I handload 130 grain Hornady SSTs over IMR 7828. PM me and I'll give you the load if you want. (same goes for anyone else wanting the load)


----------



## Plainsman (Jul 30, 2003)

For factory I have always had good luck with plain vanilla classic Federal. For reloading I like Ballistic Tips, and H4831 which was also Jack O'Connor's favorite powder. Now with the short kernel it loads even nicer. Jack killed everything with a 270, and surprisingly most things with the 130 grain.


----------



## People (Jan 17, 2005)

The truth be told is we will not be able to tell you what will be the best for your gun. You will have to do some hard work (FUN WORK) shooting to see what your gun likes best. I have only one recomendation that is clean your gun inbetween different types of rounds.

http://www.exteriorballistics.com/reloa ... reload.cfm

In addition to the requirements of proper burning rate, there's at least one other consideration that competitive shooters need to take into account: powder compatibility. In this instance, we're not talking about a safety problem, but one that can greatly effect accuracy. It also applies to any type of firearm, not just semi-autos. Powder residue sometimes reacts very badly to a second powder being fired in the same barrel without cleaning. In the course of a High Power match, most shooters use different ammunition for at least the 600 yard stage, since heavier bullets are normally used at long-range. If the shooter was using a load of 4895 at the 200 and 300 yard lines and switched to 4064 back at the 600, we may have a problem. While it is not a safety issue, it frequently takes several shots before the second load will settle down and begin shooting accurately.

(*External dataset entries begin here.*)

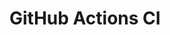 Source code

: # GitHub Actions CI



































































































































































































































































































































































































































































































































































































































































































































































































































































































































































































































































































































































































































































































































































































































































































































































































































































































































































































































































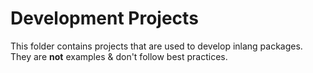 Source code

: # Development Projects

This folder contains projects that are used to develop inlang packages. They are **not** examples & don't follow best practices. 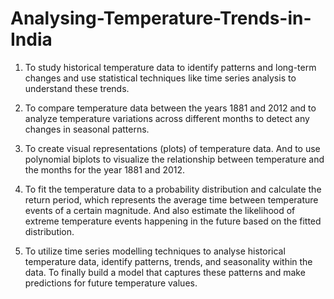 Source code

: # Analysing-Temperature-Trends-in-India

1. To study historical temperature data to identify patterns and long-term changes and use 
statistical techniques like time series analysis to understand these trends.

3. To compare temperature data between the years 1881 and 2012 and to analyze 
temperature variations across different months to detect any changes in seasonal 
patterns.

5. To create visual representations (plots) of temperature data. And to use polynomial 
biplots to visualize the relationship between temperature and the months for the year 
1881 and 2012.
   
7. To fit the temperature data to a probability distribution and calculate the return period, 
which represents the average time between temperature events of a certain magnitude.
And also estimate the likelihood of extreme temperature events happening in the future 
based on the fitted distribution.

9. To utilize time series modelling techniques to analyse historical temperature data,
identify patterns, trends, and seasonality within the data. To finally build a model that 
captures these patterns and make predictions for future temperature values.

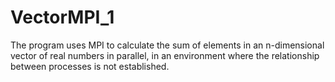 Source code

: # VectorMPI_1
The program uses MPI to calculate the sum of elements in an n-dimensional vector of real numbers in parallel, in an environment where the relationship between processes is not established.
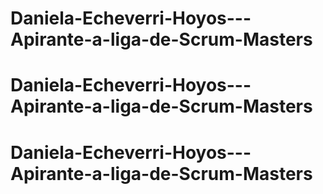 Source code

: # Daniela-Echeverri-Hoyos---Apirante-a-liga-de-Scrum-Masters
# Daniela-Echeverri-Hoyos---Apirante-a-liga-de-Scrum-Masters
# Daniela-Echeverri-Hoyos---Apirante-a-liga-de-Scrum-Masters
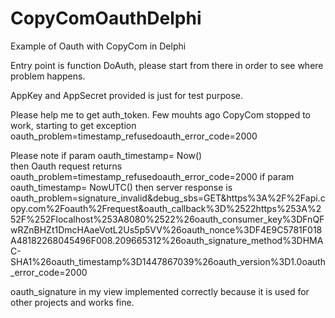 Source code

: # CopyComOauthDelphi
Example of Oauth with CopyCom in Delphi

Entry point is function DoAuth, please start from there in order to see where problem happens.

AppKey and AppSecret provided is just for test purpose.

Please help me to get auth_token. Few mouhts ago CopyCom stopped to work, starting to
get exception oauth_problem=timestamp_refusedoauth_error_code=2000

Please note if param
oauth_timestamp=  Now()  
then Oauth request returns
oauth_problem=timestamp_refusedoauth_error_code=2000
if param
oauth_timestamp=  NowUTC()
then server response is
oauth_problem=signature_invalid&debug_sbs=GET&https%3A%2F%2Fapi.copy.com%2Foauth%2Frequest&oauth_callback%3D%2522https%253A%252F%252Flocalhost%253A8080%2522%26oauth_consumer_key%3DFnQFwRZnBHZt1DmcHAaeVotL2Us5p5VV%26oauth_nonce%3DF4E9C5781F018A48182268045496F008.209665312%26oauth_signature_method%3DHMAC-SHA1%26oauth_timestamp%3D1447867039%26oauth_version%3D1.0oauth_error_code=2000


oauth_signature in my view implemented correctly because it is used for other projects and works fine.
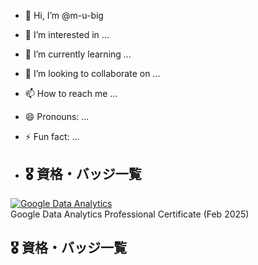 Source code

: - 👋 Hi, I’m @m-u-big
- 👀 I’m interested in ...
- 🌱 I’m currently learning ...
- 💞️ I’m looking to collaborate on ...
- 📫 How to reach me ...
- 😄 Pronouns: ...
- ⚡ Fun fact: ...

- ## 🎖 資格・バッジ一覧

[![Google Data Analytics](https://images.credly.com/size/340x340/images/90ca542c-f248-4188-80b3-84e19ddc628d.png)](https://www.credly.com/badges/90ca542c-f248-4188-80b3-84e19ddc628d)  
Google Data Analytics Professional Certificate (Feb 2025)


<!---
m-u-big/m-u-big is a ✨ special ✨ repository because its `README.md` (this file) appears on your GitHub profile.
You can click the Preview link to take a look at your changes.
--->
## 🎖 資格・バッジ一覧

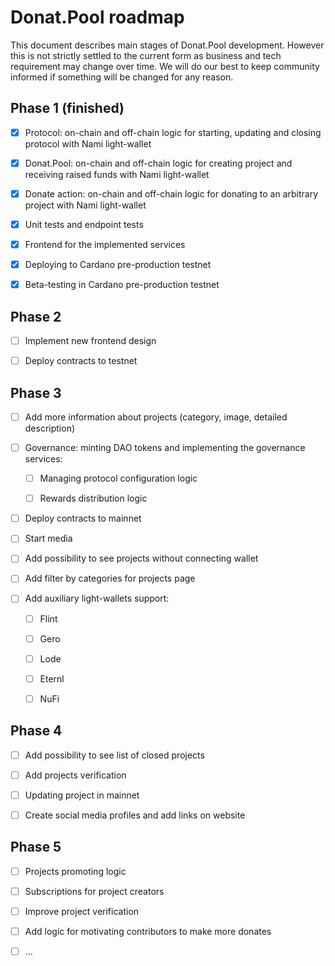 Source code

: # Donat.Pool roadmap

This document describes main stages of Donat.Pool development. However this is not strictly settled to the current form as business and tech requirement may change over time. We will do our best to keep community informed if something will be changed for any reason.

## Phase 1 (finished)

- [x] Protocol: on-chain and off-chain logic for starting, updating and closing protocol with Nami light-wallet

- [x] Donat.Pool: on-chain and off-chain logic for creating project and receiving raised funds with Nami light-wallet

- [x] Donate action: on-chain and off-chain logic for donating to an arbitrary project with Nami light-wallet

- [x] Unit tests and endpoint tests

- [x] Frontend for the implemented services

- [x] Deploying to Cardano pre-production testnet

- [x] Beta-testing in Cardano pre-production testnet

## Phase 2

- [ ] Implement new frontend design

- [ ] Deploy contracts to testnet

## Phase 3

- [ ] Add more information about projects (category, image, detailed description)

- [ ] Governance: minting DAO tokens and implementing the governance services:

  - [ ] Managing protocol configuration logic

  - [ ] Rewards distribution logic

- [ ] Deploy contracts to mainnet

- [ ] Start media

- [ ] Add possibility to see projects without connecting wallet

- [ ] Add filter by categories for projects page

- [ ] Add auxiliary light-wallets support: 

  - [ ] Flint

  - [ ] Gero

  - [ ] Lode

  - [ ] Eternl

  - [ ] NuFi

## Phase 4

- [ ] Add possibility to see list of closed projects

- [ ] Add projects verification

- [ ] Updating project in mainnet

- [ ] Create social media profiles and add links on website

## Phase 5

- [ ] Projects promoting logic

- [ ] Subscriptions for project creators

- [ ] Improve project verification

- [ ] Add logic for motivating contributors to make more donates

- [ ] ...
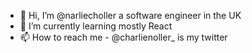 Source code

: - 👋 Hi, I’m @narliecholler a software engineer in the UK
- 🌱 I’m currently learning mostly React
- 📫 How to reach me - @charlienoller_ is my twitter 

<!---
narliecholler/narliecholler is a ✨ special ✨ repository because its `README.md` (this file) appears on your GitHub profile.
You can click the Preview link to take a look at your changes.
--->

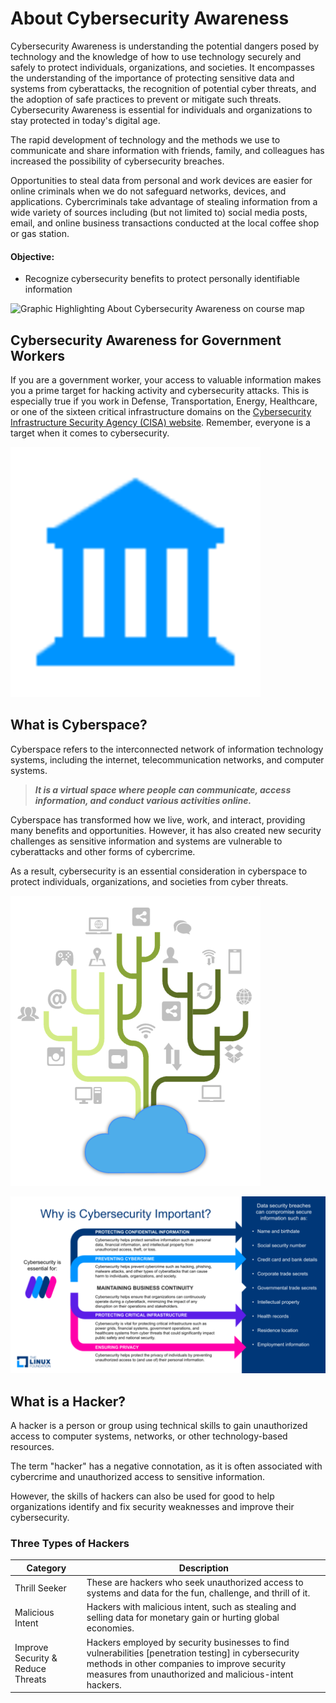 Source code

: # About Cybersecurity Awareness
Cybersecurity Awareness is understanding the potential dangers posed by technology and the knowledge of how to use technology securely and safely to protect individuals, organizations, and societies. It encompasses the understanding of the importance of protecting sensitive data and systems from cyberattacks, the recognition of potential cyber threats, and the adoption of safe practices to prevent or mitigate such threats. Cybersecurity Awareness is essential for individuals and organizations to stay protected in today's digital age.

The rapid development of technology and the methods we use to communicate and share information with friends, family, and colleagues has increased the possibility of cybersecurity breaches.

Opportunities to steal data from personal and work devices are easier for online criminals when we do not safeguard networks, devices, and applications. Cybercriminals take advantage of stealing information from a wide variety of sources including (but not limited to) social media posts, email, and online business transactions conducted at the local coffee shop or gas station.

#### Objective:
- Recognize cybersecurity benefits to protect personally identifiable information

![Graphic Highlighting About Cybersecurity Awareness on course map](https://d36ai2hkxl16us.cloudfront.net/course-uploads/e0df7fbf-a057-42af-8a1f-590912be5460/ls4dyknsisnu-AboutCybersecurity.jpeg)

## Cybersecurity Awareness for Government Workers
If you are a government worker, your access to valuable information makes you a prime target for hacking activity and cybersecurity attacks. This is especially true if you work in Defense, Transportation, Energy, Healthcare, or one of the sixteen critical infrastructure domains on the [Cybersecurity Infrastructure Security Agency (CISA) website](https://www.cisa.gov/news-events/news/what-cybersecurity). Remember, everyone is a target when it comes to cybersecurity.

![Government building icon](/Cybersecurity-Awareness/img/government-building-icon.png)

## What is Cyberspace?
Cyberspace refers to the interconnected network of information technology systems, including the internet, telecommunication networks, and computer systems.

> ***It is a virtual space where people can communicate, access information, and conduct various activities online.***

Cyberspace has transformed how we live, work, and interact, providing many benefits and opportunities. However, it has also created new security challenges as sensitive information and systems are vulnerable to cyberattacks and other forms of cybercrime.

As a result, cybersecurity is an essential consideration in cyberspace to protect individuals, organizations, and societies from cyber threats.

![Cyberspace representation](/Cybersecurity-Awareness/img/cyberspace-representation.png)

![Why is Cybersecurity Important?](/Cybersecurity-Awareness/img/Whyiscybersecurityimportant.png)

## What is a Hacker?
A hacker is a person or group using technical skills to gain unauthorized access to computer systems, networks, or other technology-based resources.

The term "hacker" has a negative connotation, as it is often associated with cybercrime and unauthorized access to sensitive information.

However, the skills of hackers can also be used for good to help organizations identify and fix security weaknesses and improve their cybersecurity.

### Three Types of Hackers
| Category                          | Description                                                                                      |
|-----------------------------------|--------------------------------------------------|
| Thrill Seeker                     | These are hackers who seek unauthorized access to systems and data for the fun, challenge, and thrill of it. |
| Malicious Intent                  | Hackers with malicious intent, such as stealing and selling data for monetary gain or hurting global economies. |
| Improve Security & Reduce Threats | Hackers employed by security businesses to find vulnerabilities [penetration testing] in cybersecurity methods in other companies to improve security measures from unauthorized and malicious-intent hackers. |
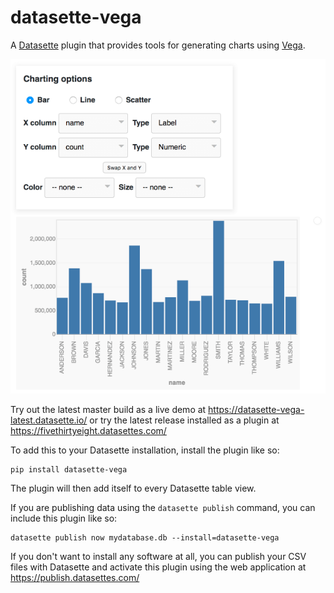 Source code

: # datasette-vega

A [Datasette](https://github.com/simonw/datasette) plugin that provides tools
for generating charts using [Vega](https://vega.github.io/).

![Datasette Vega interface](datasette-vega.png)

Try out the latest master build as a live demo at https://datasette-vega-latest.datasette.io/ or try the latest release installed as a plugin at https://fivethirtyeight.datasettes.com/

To add this to your Datasette installation, install the plugin like so:

    pip install datasette-vega

The plugin will then add itself to every Datasette table view.

If you are publishing data using the `datasette publish` command, you can
include this plugin like so:

    datasette publish now mydatabase.db --install=datasette-vega

If you don't want to install any software at all, you can publish your CSV files with Datasette and activate this plugin using the web application at https://publish.datasettes.com/
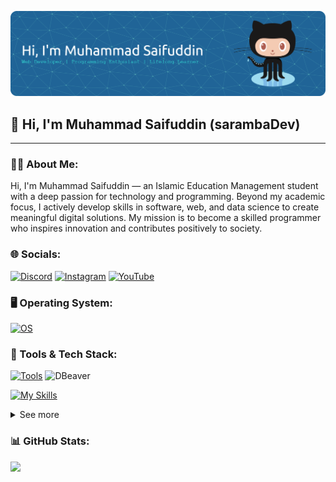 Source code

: <!-- https://github.com/leviarista/github-profile-header-generator -->

![sarambaDev](img/header.png)

## 👋 Hi, I'm Muhammad Saifuddin (sarambaDev)

---

### 👩‍💻 About Me:

Hi, I'm Muhammad Saifuddin — an Islamic Education Management student with a deep passion for technology and programming. Beyond my academic focus, I actively develop skills in software, web, and data science to create meaningful digital solutions. My mission is to become a skilled programmer who inspires innovation and contributes positively to society.

### 🌐 Socials:

[![Discord](https://img.shields.io/badge/Discord-%237289DA.svg?logo=discord&logoColor=white)](https://discord.gg/sarambadev) [![Instagram](https://img.shields.io/badge/Instagram-%23E4405F.svg?logo=Instagram&logoColor=white)](https://instagram.com/saih_moehammad) [![YouTube](https://img.shields.io/badge/YouTube-%23FF0000.svg?logo=YouTube&logoColor=white)](https://youtube.com/@sarambaDev)

<!-- ### 🛠️ Tools:

<p>
    <img src="https://img.shields.io/badge/Text%20Editor-Visual%20Studio%20Code-blue?&logo=visual%20studio%20code&logoColor=blue" />
  <img src="https://img.shields.io/badge/Database-DBeaver-764ABC?&logo=dbeaver&logoColor=white" />
  <img src="https://img.shields.io/badge/API-Postman-FF6C37?&logo=postman&logoColor=white" />
  <img src="https://img.shields.io/badge/IDE-Android%20Studio-3DDC84?&logo=android-studio&logoColor=white" />
</p> -->

### 🖥️ Operating System:

[![OS](https://skillicons.dev/icons?i=windows,linux,ubuntu&theme=dark)](https://skillicons.dev)

### 🧰 Tools & Tech Stack:

[![Tools](https://skillicons.dev/icons?i=vscode,postman,androidstudio&theme=light)](https://skillicons.dev) <img src="https://cdn.simpleicons.org/dbeaver/764ABC" alt="DBeaver" width="40"/>

[![My Skills](https://skillicons.dev/icons?i=html,css,js,php,mysql&theme=light)](https://skillicons.dev)

<details>
<summary>See more</summary>

![HTML5](https://img.shields.io/badge/html5-%23E34F26.svg?style=for-the-badge&logo=html5&logoColor=white) ![CSS3](https://img.shields.io/badge/css3-%231572B6.svg?style=for-the-badge&logo=css3&logoColor=white) ![JavaScript](https://img.shields.io/badge/javascript-%23323330.svg?style=for-the-badge&logo=javascript&logoColor=%23F7DF1E) ![PHP](https://img.shields.io/badge/php-%23777BB4.svg?style=for-the-badge&logo=php&logoColor=white) ![MariaDB](https://img.shields.io/badge/MariaDB-003545?style=for-the-badge&logo=mariadb&logoColor=white) ![MySQL](https://img.shields.io/badge/mysql-4479A1.svg?style=for-the-badge&logo=mysql&logoColor=white) ![Bootstrap](https://img.shields.io/badge/bootstrap-%238511FA.svg?style=for-the-badge&logo=bootstrap&logoColor=white) ![Chart.js](https://img.shields.io/badge/chart.js-F5788D.svg?style=for-the-badge&logo=chart.js&logoColor=white) ![C](https://img.shields.io/badge/c-%2300599C.svg?style=for-the-badge&logo=c&logoColor=white)

</details>

### 📊 GitHub Stats:

![](https://github-readme-stats.vercel.app/api?username=sarambaDev&theme=tokyonight&hide_border=false&include_all_commits=true&count_private=false)
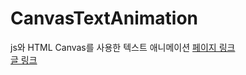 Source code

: # CanvasTextAnimation
js와 HTML Canvas를 사용한 텍스트 애니메이션
[페이지 링크](https://yaeheechoe.github.io/CanvasTextAnimation/)  
[글 링크](https://glib-message-287.notion.site/Javascript-TextAnimation-a09be584971345b8b7789f8ae3c7c30b)
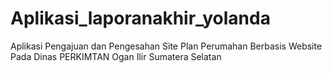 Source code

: # Aplikasi_laporanakhir_yolanda
 Aplikasi Pengajuan dan Pengesahan Site Plan Perumahan Berbasis Website Pada Dinas PERKIMTAN Ogan Ilir Sumatera Selatan
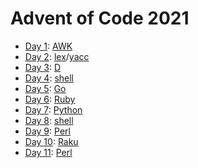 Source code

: # Advent of Code 2021

* [Day 1](day01/README.md): [AWK](day01/day01.awk)
* [Day 2](day02/README.md): [lex](day02/day02.l)/[yacc](day02/day02.y)
* [Day 3](day03/README.md): [D](day03/day03.d)
* [Day 4](day04/README.md): [shell](day04/day04.sh)
* [Day 5](day05/README.md): [Go](day05/day05.go)
* [Day 6](day06/README.md): [Ruby](day06/day06.rb)
* [Day 7](day07/README.md): [Python](day07/day07.py)
* [Day 8](day08/README.md): [shell](day08/day08.sh)
* [Day 9](day09/README.md): [Perl](day09/day09.pl)
* [Day 10](day10/README.md): [Raku](day10/day10.raku)
* [Day 11](day11/README.md): [Perl](day11/day11.pl)
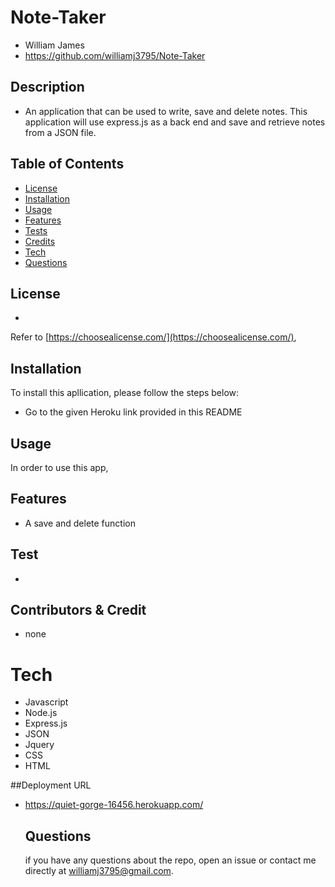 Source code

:  # Note-Taker
  - William James
  - https://github.com/williamj3795/Note-Taker


  ## Description
  
  - An application that can be used to write, save and delete notes. This application will use express.js as a back end and save and retrieve notes from a JSON file.

  ## Table of Contents
  - [License](#license)
  - [Installation](#installation)
  - [Usage](#usage)
  - [Features](#features)
  - [Tests](#tests)
  - [Credits](#contributors&credit)
  - [Tech](#tech)
  - [Questions](#questions)

  ## License

  - 

  Refer to [https://choosealicense.com/](https://choosealicense.com/),

  ## Installation
  To install this apllication, please follow the steps below:
  - Go to the given Heroku link provided in this README

  ## Usage

  In order to use this app, 

  ## Features

  - A save and delete function

  ## Test

  - 

  ## Contributors & Credit

  - none

  # Tech
  - Javascript
  - Node.js
  - Express.js
  - JSON
  - Jquery
  - CSS
  - HTML

  ##Deployment URL
- https://quiet-gorge-16456.herokuapp.com/

  ## Questions
  if you have any questions about the repo, open an issue or contact me directly at williamj3795@gmail.com.


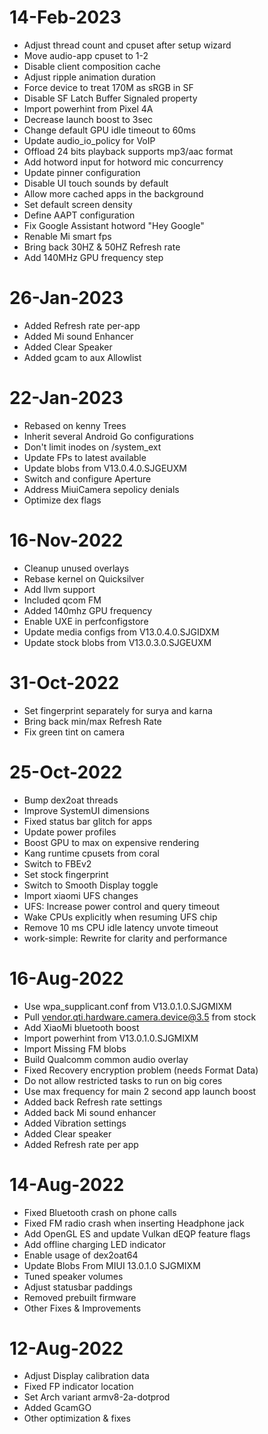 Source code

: # 14-Feb-2023
- Adjust thread count and cpuset after setup wizard
- Move audio-app cpuset to 1-2
- Disable client composition cache
- Adjust ripple animation duration
- Force device to treat 170M as sRGB in SF
- Disable SF Latch Buffer Signaled property
- Import powerhint from Pixel 4A
- Decrease launch boost to 3sec
- Change default GPU idle timeout to 60ms
- Update audio_io_policy for VoIP
- Offload 24 bits playback supports mp3/aac format
- Add hotword input for hotword mic concurrency
- Update pinner configuration
- Disable UI touch sounds by default
- Allow more cached apps in the background
- Set default screen density
- Define AAPT configuration
- Fix Google Assistant hotword "Hey Google"
- Renable Mi smart fps
- Bring back 30HZ & 50HZ Refresh rate
- Add 140MHz GPU frequency step

# 26-Jan-2023
- Added Refresh rate per-app
- Added Mi sound Enhancer
- Added Clear Speaker
- Added gcam to aux Allowlist

# 22-Jan-2023
- Rebased on kenny Trees
- Inherit several Android Go configurations
- Don't limit inodes on /system_ext
- Update FPs to latest available
- Update blobs from V13.0.4.0.SJGEUXM
- Switch and configure Aperture
- Address MiuiCamera sepolicy denials
- Optimize dex flags

# 16-Nov-2022
- Cleanup unused overlays
- Rebase kernel on Quicksilver
- Add llvm support
- Included qcom FM
- Added 140mhz GPU frequency
- Enable UXE in perfconfigstore 
- Update media configs from V13.0.4.0.SJGIDXM
- Update stock blobs from V13.0.3.0.SJGEUXM

# 31-Oct-2022
- Set fingerprint separately for surya and karna
- Bring back min/max Refresh Rate
- Fix green tint on camera

# 25-Oct-2022
- Bump dex2oat threads
- Improve SystemUI dimensions
- Fixed status bar glitch for apps
- Update power profiles
- Boost GPU to max on expensive rendering
- Kang runtime cpusets from coral
- Switch to FBEv2
- Set stock fingerprint
- Switch to Smooth Display toggle
- Import xiaomi UFS changes
- UFS: Increase power control and query timeout
- Wake CPUs explicitly when resuming UFS chip
- Remove 10 ms CPU idle latency unvote timeout
- work-simple: Rewrite for clarity and performance

# 16-Aug-2022
- Use wpa_supplicant.conf from V13.0.1.0.SJGMIXM
- Pull vendor.qti.hardware.camera.device@3.5 from stock
- Add XiaoMi bluetooth boost
- Import powerhint from V13.0.1.0.SJGMIXM
- Import Missing FM blobs
- Build Qualcomm common audio overlay
- Fixed Recovery encryption problem (needs Format Data)
- Do not allow restricted tasks to run on big cores
- Use max frequency for main 2 second app launch boost
- Added back Refresh rate settings
- Added back Mi sound enhancer
- Added Vibration settings
- Added Clear speaker
- Added Refresh rate per app

# 14-Aug-2022
- Fixed Bluetooth crash on phone calls
- Fixed FM radio crash when inserting Headphone jack
- Add OpenGL ES and update Vulkan dEQP feature flags
- Add offline charging LED indicator
- Enable usage of dex2oat64
- Update Blobs From MIUI 13.0.1.0 SJGMIXM
- Tuned speaker volumes
- Adjust statusbar paddings
- Removed prebuilt firmware
- Other Fixes & Improvements

# 12-Aug-2022
- Adjust Display calibration data 
- Fixed FP indicator location 
- Set Arch variant armv8-2a-dotprod 
- Added GcamGO
- Other optimization & fixes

If the powders were dissimilar, such as a double-based ball powder followed by a single-based tubular powder (or vice versa), this settling problem will be even more pronounced. With only two sighters allowed in some matches and none in some others, this loss of accuracy becomes a critical issue. If at all possible, try to find a powder that works with both bullet weights and use it all the way across the course.

Hope this helps.


----------